======== Excerpted data ========

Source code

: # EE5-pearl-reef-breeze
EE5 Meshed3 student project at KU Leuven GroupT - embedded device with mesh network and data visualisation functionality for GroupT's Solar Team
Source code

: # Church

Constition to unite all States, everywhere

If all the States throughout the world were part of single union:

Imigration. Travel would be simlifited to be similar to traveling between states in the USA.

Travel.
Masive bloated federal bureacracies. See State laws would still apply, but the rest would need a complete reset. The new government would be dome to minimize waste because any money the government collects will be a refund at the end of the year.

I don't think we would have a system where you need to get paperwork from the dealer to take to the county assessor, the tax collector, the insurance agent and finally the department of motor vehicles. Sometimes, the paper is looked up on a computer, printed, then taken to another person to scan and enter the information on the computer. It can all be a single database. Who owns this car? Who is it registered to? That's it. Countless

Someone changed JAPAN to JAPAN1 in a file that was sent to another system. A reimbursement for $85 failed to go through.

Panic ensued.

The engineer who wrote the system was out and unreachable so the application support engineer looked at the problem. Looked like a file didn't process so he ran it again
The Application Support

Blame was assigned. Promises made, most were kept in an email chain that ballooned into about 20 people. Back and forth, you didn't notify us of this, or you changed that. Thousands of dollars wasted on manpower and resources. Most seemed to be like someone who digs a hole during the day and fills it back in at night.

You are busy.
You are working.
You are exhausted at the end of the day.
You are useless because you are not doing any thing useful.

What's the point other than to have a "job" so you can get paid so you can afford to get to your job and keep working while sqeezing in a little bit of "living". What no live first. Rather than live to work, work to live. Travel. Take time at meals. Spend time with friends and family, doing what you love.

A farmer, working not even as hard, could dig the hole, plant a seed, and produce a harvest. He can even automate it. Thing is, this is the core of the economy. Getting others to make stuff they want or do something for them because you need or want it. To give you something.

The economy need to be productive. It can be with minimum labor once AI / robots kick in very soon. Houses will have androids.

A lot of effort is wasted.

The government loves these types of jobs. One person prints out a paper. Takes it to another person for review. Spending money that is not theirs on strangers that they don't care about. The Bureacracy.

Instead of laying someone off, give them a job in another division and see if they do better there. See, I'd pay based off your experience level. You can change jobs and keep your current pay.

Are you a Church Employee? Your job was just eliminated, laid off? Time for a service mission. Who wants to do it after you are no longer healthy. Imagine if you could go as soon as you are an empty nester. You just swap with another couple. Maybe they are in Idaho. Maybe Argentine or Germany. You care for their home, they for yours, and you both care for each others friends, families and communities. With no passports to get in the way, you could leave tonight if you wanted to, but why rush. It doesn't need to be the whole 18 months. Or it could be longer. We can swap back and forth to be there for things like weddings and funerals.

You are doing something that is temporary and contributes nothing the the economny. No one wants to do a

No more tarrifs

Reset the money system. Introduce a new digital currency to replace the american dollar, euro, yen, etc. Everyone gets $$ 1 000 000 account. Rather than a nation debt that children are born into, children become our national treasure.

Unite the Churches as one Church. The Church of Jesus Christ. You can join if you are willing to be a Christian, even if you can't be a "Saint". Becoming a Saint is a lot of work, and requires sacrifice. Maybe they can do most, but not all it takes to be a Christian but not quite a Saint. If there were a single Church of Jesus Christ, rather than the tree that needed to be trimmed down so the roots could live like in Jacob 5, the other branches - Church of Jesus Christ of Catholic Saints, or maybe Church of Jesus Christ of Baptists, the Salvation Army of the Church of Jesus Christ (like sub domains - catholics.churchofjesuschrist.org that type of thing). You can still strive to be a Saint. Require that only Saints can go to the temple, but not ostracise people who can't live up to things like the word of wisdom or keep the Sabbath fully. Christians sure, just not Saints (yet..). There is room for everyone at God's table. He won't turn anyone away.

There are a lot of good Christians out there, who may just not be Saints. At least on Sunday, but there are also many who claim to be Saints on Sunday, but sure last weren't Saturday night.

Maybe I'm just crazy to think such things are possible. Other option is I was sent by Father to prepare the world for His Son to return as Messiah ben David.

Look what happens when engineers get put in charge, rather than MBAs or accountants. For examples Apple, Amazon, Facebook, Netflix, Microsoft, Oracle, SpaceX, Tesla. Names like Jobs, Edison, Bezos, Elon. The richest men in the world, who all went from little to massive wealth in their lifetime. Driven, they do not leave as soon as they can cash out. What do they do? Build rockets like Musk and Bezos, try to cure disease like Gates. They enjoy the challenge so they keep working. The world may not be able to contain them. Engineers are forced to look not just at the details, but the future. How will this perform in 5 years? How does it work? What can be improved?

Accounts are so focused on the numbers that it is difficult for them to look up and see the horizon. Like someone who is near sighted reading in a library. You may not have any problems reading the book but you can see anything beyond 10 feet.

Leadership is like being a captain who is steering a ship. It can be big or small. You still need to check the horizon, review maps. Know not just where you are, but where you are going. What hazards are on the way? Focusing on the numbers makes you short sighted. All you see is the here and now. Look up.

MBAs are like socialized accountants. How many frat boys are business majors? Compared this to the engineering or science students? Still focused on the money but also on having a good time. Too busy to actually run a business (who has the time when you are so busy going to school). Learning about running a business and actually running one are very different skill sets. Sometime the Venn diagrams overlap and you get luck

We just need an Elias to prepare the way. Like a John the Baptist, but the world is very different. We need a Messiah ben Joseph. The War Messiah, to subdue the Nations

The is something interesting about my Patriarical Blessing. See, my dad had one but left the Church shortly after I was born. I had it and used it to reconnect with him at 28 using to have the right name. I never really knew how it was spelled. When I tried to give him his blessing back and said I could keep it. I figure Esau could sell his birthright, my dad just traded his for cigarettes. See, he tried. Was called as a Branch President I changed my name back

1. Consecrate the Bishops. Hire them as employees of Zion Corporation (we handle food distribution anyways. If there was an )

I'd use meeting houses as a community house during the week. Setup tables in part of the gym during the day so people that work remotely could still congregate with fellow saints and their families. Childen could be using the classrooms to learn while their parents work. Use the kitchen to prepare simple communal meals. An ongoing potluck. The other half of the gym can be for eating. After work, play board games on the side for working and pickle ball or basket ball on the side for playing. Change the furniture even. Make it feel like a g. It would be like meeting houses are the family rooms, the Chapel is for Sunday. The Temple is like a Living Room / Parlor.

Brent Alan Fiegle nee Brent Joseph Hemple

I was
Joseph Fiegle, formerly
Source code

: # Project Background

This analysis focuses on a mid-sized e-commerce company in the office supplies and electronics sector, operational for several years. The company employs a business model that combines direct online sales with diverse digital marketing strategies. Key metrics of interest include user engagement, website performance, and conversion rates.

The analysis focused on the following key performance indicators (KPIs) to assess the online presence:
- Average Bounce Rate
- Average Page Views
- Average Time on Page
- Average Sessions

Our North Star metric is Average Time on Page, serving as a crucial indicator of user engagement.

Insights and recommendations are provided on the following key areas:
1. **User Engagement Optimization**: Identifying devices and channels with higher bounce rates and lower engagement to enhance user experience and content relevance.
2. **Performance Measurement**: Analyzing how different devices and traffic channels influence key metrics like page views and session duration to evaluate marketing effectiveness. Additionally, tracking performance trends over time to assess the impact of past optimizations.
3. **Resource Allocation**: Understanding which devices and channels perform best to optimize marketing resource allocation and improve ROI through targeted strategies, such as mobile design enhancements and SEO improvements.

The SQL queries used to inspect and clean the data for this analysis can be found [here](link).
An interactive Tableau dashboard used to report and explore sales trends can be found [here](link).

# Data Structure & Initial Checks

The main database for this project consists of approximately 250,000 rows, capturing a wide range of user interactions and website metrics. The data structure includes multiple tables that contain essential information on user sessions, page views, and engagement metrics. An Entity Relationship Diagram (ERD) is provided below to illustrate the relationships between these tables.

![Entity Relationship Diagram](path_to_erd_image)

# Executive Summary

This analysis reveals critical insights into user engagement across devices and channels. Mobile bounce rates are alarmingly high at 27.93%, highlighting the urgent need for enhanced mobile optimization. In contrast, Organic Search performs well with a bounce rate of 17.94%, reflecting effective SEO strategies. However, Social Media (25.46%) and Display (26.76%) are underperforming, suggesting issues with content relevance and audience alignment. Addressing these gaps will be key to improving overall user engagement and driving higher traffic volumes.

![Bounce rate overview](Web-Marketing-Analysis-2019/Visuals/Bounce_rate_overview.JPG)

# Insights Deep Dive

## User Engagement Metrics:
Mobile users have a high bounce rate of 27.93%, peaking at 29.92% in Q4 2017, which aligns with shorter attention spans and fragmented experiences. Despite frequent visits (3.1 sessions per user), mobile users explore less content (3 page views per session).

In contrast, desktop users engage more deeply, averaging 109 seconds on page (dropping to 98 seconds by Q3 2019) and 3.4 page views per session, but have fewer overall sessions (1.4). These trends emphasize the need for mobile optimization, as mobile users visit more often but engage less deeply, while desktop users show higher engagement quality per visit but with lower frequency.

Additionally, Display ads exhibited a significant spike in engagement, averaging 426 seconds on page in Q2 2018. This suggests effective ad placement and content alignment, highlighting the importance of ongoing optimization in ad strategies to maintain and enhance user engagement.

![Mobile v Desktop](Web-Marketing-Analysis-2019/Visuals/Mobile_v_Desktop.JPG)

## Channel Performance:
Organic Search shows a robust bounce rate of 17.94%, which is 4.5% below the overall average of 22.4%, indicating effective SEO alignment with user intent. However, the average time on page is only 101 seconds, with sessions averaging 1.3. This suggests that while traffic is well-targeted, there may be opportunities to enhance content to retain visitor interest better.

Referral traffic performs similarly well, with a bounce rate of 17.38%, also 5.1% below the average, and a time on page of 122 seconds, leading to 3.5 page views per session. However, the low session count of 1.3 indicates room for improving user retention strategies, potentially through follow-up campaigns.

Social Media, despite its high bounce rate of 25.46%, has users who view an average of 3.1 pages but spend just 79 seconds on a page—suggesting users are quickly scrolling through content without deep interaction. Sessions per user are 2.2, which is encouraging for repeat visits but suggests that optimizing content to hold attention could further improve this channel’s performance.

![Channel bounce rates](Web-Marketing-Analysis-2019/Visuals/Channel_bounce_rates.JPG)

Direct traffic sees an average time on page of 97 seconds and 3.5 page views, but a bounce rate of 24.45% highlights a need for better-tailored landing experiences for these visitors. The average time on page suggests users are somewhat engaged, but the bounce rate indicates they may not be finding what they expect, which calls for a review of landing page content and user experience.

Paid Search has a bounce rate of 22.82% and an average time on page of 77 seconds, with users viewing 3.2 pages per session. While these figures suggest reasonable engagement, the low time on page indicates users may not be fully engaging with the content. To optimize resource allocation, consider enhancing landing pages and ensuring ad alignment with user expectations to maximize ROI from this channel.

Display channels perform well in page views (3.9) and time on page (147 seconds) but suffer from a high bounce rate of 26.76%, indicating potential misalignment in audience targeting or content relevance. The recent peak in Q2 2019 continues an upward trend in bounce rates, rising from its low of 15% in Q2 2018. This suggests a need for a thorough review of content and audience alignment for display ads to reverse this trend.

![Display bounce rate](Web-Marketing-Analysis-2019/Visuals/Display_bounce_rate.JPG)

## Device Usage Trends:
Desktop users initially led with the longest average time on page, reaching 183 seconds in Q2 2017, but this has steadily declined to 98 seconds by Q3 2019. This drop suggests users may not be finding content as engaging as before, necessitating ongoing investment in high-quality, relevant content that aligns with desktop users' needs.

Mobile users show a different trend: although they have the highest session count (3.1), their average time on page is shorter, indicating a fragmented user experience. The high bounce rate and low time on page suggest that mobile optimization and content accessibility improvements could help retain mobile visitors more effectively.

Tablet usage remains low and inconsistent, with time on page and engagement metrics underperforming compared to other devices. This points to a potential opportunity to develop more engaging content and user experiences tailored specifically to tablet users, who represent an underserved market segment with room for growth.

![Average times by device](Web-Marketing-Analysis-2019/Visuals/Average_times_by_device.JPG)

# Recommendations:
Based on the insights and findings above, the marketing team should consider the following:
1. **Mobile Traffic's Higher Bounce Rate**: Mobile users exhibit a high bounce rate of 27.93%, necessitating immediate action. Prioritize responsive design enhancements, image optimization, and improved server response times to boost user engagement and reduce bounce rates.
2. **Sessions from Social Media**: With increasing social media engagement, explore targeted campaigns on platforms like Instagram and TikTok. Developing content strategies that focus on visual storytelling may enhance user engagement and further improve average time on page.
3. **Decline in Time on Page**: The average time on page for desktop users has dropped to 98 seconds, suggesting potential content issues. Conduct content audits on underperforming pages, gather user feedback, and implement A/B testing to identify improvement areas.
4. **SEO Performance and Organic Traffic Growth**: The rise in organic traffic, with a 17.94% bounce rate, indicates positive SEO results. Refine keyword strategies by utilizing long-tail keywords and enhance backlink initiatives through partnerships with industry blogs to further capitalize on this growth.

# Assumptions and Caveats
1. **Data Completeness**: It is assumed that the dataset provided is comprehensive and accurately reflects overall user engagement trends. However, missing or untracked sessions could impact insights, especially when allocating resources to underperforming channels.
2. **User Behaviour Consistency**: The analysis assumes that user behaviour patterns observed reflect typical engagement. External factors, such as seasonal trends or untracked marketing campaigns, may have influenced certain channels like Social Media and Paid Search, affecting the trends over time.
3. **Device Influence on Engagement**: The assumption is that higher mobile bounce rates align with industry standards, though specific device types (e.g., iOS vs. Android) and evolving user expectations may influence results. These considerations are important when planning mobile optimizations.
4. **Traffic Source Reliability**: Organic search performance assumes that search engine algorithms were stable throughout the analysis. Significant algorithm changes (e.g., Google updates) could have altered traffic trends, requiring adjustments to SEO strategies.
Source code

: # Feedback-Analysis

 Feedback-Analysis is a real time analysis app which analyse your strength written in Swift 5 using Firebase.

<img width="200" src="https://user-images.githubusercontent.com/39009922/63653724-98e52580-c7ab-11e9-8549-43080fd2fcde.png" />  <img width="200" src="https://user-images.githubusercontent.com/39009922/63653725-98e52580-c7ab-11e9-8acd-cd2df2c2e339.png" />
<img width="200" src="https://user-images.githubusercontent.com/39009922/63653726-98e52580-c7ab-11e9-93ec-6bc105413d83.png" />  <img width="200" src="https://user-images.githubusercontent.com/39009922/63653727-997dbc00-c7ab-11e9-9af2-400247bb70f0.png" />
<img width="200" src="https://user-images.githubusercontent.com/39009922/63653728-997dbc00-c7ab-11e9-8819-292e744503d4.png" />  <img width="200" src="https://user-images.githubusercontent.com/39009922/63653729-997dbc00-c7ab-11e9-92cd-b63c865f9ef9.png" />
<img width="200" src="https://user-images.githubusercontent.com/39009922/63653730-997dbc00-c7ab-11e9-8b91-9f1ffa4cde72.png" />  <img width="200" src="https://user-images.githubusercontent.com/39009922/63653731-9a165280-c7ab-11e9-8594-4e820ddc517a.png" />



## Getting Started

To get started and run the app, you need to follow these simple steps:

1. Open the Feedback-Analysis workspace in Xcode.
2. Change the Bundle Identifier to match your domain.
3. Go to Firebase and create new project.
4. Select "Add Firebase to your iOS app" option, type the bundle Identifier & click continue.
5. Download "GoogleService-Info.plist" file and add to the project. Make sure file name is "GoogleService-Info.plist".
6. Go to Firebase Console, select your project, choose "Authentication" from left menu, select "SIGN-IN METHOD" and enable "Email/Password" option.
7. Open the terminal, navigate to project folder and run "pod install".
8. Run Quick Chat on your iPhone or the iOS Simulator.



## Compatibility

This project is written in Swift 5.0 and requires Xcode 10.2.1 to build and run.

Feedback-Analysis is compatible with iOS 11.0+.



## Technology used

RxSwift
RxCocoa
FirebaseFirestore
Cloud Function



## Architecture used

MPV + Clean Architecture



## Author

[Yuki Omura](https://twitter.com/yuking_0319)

========

● Exercise
Lines containing the word "care" are to be tallied across the entries above; give only the resulting count.

● Solved exercise
2